萧言舟垂眼不语,只有手揉着她的后颈,像是逼迫又像是讨好。
谢蘅芜偏不让他遂愿,与他犟着不愿低头。
毕竟被惹火的又不是她,她可忍得起,至于他吗……
萧言舟抿了抿唇,艰难张口,声音带着燥意:“阿蘅……”
黑暗中,她笑得促狭如狐,娇艳可爱,带着天然的媚态:“陛下说什么呢,妾身听不清。”
萧言舟深吸一口气,强行稳住气息,哄道:“阿蘅乖……”
听得出来,他忍得很辛苦。
但谢蘅芜并不想听这个。
她用面颊轻轻蹭着他的胸口,柔软的身子贴来,萧言舟紧绷得仿佛石头一般,半点不敢动了。
萧言舟彻底败下来,低声道:“阿蘅……孤不怪你了……”
谢蘅芜这才轻笑一声,遂了他的愿。
……
常言春雨润物细无声,今夜却甚是反常。
骤停之后,又唰啦一声落了下来。值夜打盹的梨落被雨声惊醒,连忙揉了揉眼,让自己清醒些。

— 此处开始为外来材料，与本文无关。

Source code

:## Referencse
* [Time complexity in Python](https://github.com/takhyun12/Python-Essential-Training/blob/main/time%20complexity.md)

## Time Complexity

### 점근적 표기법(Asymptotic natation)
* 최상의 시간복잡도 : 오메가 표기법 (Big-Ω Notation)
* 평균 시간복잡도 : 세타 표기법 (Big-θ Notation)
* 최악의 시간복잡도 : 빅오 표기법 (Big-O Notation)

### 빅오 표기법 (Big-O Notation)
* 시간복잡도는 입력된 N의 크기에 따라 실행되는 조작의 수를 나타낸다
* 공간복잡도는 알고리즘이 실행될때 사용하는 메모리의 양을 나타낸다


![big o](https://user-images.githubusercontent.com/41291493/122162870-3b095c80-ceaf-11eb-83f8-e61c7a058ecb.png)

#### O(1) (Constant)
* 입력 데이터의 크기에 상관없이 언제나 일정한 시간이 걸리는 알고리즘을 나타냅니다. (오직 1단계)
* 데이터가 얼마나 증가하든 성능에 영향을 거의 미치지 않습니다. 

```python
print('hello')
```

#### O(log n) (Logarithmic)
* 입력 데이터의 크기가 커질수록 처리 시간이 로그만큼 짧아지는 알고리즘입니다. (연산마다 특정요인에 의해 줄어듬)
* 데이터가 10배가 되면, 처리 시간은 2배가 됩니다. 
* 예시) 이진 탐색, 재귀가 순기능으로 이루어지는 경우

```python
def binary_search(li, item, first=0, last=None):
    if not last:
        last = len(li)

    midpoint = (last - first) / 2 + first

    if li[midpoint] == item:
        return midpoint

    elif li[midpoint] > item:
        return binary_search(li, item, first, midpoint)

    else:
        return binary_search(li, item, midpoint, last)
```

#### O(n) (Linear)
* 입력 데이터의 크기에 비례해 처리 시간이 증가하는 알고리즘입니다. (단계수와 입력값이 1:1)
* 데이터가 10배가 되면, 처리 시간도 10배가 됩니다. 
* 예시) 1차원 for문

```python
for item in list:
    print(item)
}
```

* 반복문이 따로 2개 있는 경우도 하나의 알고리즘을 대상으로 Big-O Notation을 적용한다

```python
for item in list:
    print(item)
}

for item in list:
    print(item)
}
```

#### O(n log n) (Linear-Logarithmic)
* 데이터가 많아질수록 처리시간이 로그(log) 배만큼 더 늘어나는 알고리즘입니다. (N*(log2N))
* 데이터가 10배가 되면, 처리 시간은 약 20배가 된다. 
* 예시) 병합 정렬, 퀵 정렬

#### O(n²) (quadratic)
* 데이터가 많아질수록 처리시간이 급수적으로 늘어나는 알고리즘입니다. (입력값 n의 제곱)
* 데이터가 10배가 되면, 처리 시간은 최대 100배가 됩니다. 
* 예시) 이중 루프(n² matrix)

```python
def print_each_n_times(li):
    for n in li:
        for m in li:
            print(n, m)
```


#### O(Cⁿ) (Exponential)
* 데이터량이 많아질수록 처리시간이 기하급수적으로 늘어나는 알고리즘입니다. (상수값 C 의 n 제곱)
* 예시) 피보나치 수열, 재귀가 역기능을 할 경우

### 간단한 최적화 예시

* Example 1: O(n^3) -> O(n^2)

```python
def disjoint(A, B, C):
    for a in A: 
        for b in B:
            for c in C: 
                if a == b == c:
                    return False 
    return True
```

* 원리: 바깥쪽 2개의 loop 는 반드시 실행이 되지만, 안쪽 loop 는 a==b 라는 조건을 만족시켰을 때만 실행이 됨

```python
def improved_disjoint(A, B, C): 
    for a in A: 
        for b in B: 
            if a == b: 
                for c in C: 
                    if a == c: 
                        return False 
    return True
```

廊下宫灯微弱的光照出雨水的形状,她眯着眼,望着雨水丝线似的从廊上落下,宫灯后是一片黑暗。
仿佛这雨将熄去所有光亮似的。
梨落不由嘀咕一声:
“怎么这样大的雨呀……”
沙沙雨声充斥耳间,这场雨遮天蔽日似的,像是将天地笼罩,所闻只有雨声。
于是也将此夜其余的响动尽数掩盖。
方才沐浴过的萧言舟不得不又去洗了一回。
回来后,他面上还带着未褪的红晕,幸亏殿中昏暗,没让谢蘅芜瞧见。
他十分迅速地将人搂住,力道大得像是要把她禁锢,生怕她再做什么。
谢蘅芜靠在他怀里,无声偷笑了一下。
听多了他平时浑说,如今一试,发觉他似乎也不过如此。
第一百章 不合礼法
两人都不曾入睡,萧言舟是尚未完全平复,没了困意,谢蘅芜则是等着他说话。
可等了半晌,都不听他有什么话,她不禁疑心,莫非他已然睡了?
思及此,她便想换个舒服的姿势,准备睡下。
刚一挪动,揽在腰间的手臂就收紧了一下。
谢蘅芜了然,轻声问:“陛下还没睡?”
许是因为方才逼着萧言舟与自己低头的缘故,她言语柔和了许多,听着还有几分心虚。
萧言舟不轻不重嗯了一声,搭在她腰际的手有一下没一下地上下摩挲着。
他半阖着眼,面上带着餍足的懒怠。他不说话,是在想事儿。
想她为何会懂这样多,不是有人指点,便是亲自实践。
但霍珩调查过,她的从前,几乎不曾与任何郎君接触过。
那就只有……前者。
高门贵族的确会让有经验的嬷嬷教自家的女郎一些相关的事情,可却都是在寻常范围内,不至于在成亲时抓瞎就可。
断不会……到谢蘅芜这样的程度。
若真有什么高门这样教习,传出去,只会被人戳脊梁骨。
一想到南梁的人是如此折辱她,又想到她在学这些东西时,该忍受多大的屈辱,萧言舟的心便一阵隐痛。
隐痛后,又泛起杀意来。
迟早要把那些不长眼的东西……全部剁碎了喂狗。
谢蘅芜感受到他身上散出的冷意,颇为不解。
怎么……难道又不开心了?
还真是翻脸不认人啊……
她兀自心中嘟哝着,靠在他身上,柔声道:“陛下不开心吗?”
萧言舟默默不言,正当谢蘅芜以为等不到他开口时,他低声问道:
“是谁教你那些的?”
谢蘅芜一怔,以为他是嫌自己过分了,指尖下意识蜷了蜷,随口扯谎道:“妾身就是……就是看话本看的。”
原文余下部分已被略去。